:: Data extracts
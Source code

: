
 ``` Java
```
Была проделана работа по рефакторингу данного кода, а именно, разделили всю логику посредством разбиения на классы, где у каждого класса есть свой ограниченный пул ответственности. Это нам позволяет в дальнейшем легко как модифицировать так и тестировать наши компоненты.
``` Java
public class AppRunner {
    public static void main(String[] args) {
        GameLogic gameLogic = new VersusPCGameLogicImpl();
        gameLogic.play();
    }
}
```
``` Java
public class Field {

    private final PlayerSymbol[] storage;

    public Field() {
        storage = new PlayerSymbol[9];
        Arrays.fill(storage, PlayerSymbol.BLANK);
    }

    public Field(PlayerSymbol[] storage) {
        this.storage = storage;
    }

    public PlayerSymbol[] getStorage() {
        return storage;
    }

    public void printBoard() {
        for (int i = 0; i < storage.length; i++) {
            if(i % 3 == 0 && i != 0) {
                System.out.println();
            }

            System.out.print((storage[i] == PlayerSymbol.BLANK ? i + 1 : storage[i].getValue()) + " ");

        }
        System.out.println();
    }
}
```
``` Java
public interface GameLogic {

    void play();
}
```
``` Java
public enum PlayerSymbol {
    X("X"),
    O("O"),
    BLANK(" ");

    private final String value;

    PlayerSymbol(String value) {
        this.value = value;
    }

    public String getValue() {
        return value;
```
::::
:: Data extracts
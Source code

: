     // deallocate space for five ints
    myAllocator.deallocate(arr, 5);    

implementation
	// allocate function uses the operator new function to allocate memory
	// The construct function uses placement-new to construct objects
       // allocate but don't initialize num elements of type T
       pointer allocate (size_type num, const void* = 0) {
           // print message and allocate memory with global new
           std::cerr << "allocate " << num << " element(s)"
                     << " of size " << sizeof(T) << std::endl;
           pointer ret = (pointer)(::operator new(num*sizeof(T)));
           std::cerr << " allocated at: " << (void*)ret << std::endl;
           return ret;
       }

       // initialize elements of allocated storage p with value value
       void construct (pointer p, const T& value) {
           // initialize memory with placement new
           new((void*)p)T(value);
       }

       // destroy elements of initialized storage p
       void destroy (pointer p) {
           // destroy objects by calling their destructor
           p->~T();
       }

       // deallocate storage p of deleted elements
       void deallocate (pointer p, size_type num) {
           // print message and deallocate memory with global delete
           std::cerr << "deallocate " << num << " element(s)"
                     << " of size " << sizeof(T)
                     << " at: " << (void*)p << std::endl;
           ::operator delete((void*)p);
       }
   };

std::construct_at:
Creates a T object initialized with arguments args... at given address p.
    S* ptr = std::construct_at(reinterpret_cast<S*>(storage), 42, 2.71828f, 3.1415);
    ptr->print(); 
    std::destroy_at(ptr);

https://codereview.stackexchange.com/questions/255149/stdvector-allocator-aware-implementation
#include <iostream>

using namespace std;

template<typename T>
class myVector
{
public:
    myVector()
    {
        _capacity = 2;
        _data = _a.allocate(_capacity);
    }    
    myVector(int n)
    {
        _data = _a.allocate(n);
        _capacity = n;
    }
::::
Some lines of the records may hold the word "global". How many do? Answer with a number and nothing else.

2